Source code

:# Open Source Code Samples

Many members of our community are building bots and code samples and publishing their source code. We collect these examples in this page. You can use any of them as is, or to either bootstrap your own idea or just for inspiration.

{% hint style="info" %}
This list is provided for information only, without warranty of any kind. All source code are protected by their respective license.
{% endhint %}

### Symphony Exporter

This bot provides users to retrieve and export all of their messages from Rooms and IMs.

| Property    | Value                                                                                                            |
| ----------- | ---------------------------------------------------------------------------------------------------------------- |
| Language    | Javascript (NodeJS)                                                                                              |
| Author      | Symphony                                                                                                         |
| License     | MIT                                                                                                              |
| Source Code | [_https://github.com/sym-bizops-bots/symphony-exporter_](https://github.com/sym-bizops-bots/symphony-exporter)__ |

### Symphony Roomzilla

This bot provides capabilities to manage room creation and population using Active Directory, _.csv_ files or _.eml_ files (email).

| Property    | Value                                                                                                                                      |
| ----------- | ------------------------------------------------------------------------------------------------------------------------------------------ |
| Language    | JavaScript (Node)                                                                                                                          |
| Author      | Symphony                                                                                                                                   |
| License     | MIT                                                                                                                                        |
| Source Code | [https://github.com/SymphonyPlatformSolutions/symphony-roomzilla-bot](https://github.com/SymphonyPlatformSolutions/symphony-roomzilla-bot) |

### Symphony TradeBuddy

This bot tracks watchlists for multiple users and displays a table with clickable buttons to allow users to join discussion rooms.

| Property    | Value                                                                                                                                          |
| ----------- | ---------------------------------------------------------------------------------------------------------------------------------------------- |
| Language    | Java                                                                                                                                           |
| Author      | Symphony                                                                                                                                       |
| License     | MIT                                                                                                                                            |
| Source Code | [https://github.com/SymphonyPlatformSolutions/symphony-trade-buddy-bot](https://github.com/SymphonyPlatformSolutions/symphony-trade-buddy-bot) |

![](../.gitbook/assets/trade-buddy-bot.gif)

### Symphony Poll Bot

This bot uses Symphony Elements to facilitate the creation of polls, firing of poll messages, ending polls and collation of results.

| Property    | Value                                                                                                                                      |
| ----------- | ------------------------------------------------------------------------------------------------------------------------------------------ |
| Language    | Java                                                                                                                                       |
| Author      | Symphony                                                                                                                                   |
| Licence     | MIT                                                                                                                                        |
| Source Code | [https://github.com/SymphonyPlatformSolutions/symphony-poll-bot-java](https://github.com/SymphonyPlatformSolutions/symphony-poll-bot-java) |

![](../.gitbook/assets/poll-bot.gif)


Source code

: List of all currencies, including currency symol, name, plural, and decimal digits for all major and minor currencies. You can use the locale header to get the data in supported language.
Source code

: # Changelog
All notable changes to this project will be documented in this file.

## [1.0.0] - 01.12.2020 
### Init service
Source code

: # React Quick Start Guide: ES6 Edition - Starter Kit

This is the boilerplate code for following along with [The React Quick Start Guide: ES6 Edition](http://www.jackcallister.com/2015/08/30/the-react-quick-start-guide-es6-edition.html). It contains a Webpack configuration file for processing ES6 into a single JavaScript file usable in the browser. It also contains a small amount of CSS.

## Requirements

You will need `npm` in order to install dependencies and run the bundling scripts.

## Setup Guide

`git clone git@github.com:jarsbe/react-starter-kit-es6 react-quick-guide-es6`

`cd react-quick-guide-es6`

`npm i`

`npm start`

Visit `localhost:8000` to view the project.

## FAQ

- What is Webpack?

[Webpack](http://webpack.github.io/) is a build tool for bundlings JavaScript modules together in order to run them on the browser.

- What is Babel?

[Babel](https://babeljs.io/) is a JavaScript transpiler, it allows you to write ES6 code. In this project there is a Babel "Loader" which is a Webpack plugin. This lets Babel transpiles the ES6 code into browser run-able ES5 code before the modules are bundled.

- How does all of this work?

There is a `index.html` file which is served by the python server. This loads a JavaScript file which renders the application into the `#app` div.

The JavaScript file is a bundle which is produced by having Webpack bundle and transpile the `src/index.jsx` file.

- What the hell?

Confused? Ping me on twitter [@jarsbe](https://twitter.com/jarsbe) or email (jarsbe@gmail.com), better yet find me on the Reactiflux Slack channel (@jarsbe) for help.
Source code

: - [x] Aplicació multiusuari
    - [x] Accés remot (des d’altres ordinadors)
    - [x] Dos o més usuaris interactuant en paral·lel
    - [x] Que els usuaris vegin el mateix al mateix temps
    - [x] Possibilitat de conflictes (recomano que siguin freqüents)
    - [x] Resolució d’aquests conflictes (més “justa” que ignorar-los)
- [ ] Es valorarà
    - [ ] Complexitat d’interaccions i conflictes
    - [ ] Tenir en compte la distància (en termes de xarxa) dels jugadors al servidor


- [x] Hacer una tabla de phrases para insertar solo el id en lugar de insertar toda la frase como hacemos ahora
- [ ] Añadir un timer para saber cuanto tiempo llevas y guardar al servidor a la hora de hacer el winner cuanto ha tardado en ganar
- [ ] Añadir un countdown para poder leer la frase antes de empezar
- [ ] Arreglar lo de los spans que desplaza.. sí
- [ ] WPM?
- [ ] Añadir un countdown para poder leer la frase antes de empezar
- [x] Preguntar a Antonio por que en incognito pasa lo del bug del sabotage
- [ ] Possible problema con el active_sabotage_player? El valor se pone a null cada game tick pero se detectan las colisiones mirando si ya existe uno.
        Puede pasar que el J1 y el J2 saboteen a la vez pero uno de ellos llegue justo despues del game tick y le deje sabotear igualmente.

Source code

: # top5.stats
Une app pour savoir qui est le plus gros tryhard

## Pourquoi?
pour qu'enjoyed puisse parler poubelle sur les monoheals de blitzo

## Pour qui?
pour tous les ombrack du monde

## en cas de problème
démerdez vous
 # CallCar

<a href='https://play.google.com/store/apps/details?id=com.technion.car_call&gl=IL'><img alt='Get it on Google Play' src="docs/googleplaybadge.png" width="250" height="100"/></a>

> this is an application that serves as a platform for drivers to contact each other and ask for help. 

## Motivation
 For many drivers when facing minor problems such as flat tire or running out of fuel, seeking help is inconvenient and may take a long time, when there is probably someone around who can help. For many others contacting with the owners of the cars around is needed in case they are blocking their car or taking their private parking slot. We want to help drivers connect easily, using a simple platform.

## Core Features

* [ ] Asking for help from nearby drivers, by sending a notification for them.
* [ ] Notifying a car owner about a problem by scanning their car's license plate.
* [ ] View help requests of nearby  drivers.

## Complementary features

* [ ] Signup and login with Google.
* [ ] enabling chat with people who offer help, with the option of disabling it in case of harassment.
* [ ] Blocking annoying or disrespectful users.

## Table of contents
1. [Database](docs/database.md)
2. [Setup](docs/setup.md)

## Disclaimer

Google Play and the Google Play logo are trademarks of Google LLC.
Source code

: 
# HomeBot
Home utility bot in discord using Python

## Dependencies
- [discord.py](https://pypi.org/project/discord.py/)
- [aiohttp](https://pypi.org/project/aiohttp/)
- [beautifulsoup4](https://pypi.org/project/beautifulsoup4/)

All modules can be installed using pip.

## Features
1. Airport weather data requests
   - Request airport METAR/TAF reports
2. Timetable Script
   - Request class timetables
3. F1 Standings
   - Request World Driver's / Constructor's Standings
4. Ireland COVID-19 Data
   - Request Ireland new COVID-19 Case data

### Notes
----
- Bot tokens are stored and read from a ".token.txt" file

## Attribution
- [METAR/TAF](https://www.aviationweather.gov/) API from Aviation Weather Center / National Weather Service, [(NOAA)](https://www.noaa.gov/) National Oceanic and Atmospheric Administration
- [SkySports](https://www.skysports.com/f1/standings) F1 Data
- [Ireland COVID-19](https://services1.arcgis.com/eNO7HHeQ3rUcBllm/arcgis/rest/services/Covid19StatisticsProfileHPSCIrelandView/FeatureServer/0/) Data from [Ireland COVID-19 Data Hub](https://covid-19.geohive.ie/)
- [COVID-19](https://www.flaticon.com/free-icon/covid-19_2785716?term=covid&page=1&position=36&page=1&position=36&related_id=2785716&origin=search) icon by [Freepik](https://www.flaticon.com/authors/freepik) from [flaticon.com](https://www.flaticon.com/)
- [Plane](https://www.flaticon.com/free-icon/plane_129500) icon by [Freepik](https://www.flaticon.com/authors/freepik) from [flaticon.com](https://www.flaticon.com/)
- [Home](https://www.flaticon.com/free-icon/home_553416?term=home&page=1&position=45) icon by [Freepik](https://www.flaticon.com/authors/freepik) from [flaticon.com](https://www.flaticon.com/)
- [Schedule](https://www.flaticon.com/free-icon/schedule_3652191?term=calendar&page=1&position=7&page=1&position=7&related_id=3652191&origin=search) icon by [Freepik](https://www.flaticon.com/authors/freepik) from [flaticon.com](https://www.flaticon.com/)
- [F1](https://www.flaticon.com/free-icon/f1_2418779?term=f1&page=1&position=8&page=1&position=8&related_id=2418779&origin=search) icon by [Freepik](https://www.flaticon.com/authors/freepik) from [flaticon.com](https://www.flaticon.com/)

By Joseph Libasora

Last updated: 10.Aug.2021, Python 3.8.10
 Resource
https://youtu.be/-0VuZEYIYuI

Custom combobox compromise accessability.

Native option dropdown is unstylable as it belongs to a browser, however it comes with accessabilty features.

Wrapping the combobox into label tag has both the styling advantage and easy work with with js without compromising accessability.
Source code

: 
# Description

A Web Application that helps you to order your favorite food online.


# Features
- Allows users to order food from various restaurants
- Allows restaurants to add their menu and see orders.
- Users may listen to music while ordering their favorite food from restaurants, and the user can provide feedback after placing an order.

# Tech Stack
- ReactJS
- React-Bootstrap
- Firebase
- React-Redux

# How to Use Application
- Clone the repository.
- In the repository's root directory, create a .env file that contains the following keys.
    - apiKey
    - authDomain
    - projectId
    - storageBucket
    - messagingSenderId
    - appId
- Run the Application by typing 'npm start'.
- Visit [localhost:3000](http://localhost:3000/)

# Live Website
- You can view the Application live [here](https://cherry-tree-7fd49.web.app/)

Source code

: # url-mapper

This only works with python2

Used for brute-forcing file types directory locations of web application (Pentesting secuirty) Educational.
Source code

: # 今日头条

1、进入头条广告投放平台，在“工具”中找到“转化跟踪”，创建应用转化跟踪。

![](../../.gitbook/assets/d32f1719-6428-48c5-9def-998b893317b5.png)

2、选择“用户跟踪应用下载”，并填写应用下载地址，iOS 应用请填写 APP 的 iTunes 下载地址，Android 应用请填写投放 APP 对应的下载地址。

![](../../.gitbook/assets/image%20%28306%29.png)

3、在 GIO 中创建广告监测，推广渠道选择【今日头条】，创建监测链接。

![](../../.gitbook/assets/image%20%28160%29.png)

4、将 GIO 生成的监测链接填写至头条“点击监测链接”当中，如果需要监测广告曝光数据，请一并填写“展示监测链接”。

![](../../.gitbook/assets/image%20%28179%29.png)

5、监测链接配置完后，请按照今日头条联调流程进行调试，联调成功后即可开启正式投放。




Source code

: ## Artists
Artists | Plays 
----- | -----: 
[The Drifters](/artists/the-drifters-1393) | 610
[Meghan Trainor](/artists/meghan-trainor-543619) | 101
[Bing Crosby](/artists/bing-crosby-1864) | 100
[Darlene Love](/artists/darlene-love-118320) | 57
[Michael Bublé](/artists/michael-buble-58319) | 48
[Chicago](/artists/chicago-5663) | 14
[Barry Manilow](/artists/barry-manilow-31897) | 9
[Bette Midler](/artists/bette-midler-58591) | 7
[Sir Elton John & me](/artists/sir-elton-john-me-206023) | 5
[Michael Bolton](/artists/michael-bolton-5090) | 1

Task objective: Check each line in the entries above for the string "which", then give the number of matching lines alone.

Response to this exercise: 3